**EXERCISE GOAL**
Among the entries below, find every line that has "type" and pull it out.

# # # #

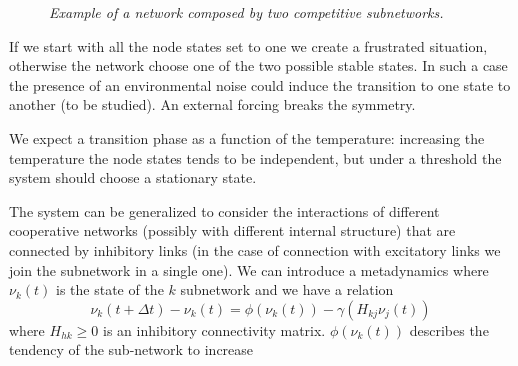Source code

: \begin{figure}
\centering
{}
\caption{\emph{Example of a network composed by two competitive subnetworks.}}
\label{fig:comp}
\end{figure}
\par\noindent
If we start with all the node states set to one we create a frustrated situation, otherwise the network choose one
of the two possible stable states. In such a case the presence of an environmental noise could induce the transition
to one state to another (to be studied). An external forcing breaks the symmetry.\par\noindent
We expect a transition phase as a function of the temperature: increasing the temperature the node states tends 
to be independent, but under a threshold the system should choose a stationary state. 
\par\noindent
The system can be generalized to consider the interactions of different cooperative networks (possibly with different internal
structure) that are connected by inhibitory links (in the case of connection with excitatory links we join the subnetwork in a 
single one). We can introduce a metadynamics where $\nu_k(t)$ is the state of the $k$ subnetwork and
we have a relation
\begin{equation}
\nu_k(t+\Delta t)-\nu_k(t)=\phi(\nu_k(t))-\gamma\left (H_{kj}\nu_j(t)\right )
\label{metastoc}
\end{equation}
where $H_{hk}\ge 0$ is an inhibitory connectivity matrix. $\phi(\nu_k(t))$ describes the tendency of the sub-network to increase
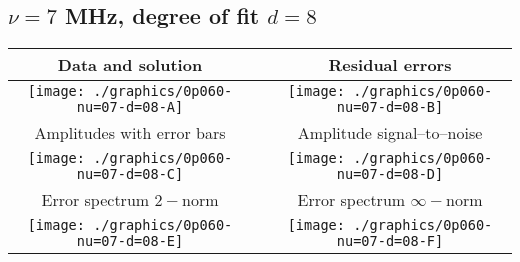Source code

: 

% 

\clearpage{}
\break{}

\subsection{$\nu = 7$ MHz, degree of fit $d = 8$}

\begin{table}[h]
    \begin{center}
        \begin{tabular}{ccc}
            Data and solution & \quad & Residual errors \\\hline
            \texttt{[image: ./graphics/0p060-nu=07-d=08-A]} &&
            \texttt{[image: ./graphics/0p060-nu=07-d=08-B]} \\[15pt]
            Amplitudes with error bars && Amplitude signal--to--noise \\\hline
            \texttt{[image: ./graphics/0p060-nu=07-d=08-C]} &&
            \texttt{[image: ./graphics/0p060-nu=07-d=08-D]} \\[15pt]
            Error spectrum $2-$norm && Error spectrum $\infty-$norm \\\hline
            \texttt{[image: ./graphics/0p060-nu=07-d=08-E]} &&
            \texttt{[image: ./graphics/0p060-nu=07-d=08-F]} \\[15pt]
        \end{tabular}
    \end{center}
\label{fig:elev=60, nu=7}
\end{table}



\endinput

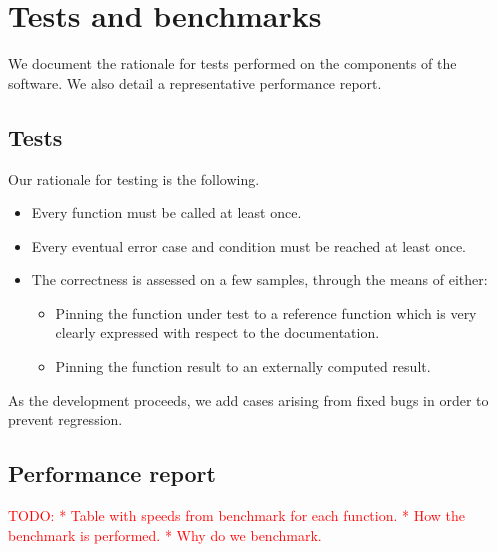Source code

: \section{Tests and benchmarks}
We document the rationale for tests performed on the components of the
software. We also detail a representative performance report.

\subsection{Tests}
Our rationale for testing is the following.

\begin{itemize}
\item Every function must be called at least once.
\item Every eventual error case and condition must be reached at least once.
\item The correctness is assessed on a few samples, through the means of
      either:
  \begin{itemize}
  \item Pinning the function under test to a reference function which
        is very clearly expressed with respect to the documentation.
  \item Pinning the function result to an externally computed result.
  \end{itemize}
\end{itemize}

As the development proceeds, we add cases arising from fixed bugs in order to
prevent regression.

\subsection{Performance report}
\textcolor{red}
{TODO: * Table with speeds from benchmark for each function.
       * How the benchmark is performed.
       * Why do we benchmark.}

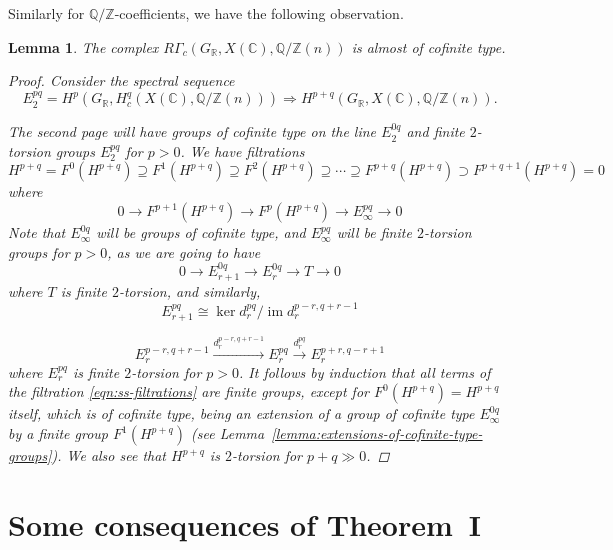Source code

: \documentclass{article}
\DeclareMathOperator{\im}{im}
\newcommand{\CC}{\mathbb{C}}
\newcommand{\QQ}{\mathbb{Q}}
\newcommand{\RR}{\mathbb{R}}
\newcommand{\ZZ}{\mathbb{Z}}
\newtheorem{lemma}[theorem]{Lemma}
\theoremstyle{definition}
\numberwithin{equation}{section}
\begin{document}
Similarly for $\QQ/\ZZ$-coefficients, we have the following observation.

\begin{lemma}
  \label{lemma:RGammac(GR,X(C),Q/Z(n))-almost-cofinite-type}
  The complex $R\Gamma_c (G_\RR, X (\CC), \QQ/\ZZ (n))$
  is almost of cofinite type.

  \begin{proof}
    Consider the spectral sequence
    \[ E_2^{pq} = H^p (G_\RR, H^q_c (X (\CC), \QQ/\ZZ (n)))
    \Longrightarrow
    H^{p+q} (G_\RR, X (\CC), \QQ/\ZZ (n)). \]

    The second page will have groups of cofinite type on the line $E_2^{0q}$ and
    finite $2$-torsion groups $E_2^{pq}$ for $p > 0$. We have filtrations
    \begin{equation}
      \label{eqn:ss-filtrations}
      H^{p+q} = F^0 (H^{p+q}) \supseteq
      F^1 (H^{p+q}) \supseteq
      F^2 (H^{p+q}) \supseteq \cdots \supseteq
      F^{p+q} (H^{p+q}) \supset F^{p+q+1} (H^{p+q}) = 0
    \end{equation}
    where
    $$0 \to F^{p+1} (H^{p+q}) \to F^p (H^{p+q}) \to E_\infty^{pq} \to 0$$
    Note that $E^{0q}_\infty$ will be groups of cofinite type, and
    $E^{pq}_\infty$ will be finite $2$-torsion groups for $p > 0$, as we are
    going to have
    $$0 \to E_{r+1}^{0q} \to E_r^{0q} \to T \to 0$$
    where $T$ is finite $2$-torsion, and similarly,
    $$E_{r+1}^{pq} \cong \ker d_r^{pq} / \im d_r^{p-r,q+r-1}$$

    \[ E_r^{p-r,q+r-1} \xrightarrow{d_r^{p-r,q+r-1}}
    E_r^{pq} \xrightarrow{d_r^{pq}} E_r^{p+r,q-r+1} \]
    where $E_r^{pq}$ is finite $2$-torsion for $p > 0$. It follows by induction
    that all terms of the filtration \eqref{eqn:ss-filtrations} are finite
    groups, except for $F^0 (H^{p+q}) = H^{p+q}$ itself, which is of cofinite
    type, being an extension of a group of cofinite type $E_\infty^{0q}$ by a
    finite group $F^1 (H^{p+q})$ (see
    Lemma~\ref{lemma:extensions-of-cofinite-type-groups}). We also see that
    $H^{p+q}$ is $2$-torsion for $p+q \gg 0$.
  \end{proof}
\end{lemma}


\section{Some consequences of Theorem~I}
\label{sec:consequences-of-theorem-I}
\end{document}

# # # #

**REPLY**
  \label{lemma:RGammac(GR,X(C),Q/Z(n))-almost-cofinite-type}
  is almost of cofinite type.
    The second page will have groups of cofinite type on the line $E_2^{0q}$ and
    Note that $E^{0q}_\infty$ will be groups of cofinite type, and
    type, being an extension of a group of cofinite type $E_\infty^{0q}$ by a
    Lemma~\ref{lemma:extensions-of-cofinite-type-groups}). We also see that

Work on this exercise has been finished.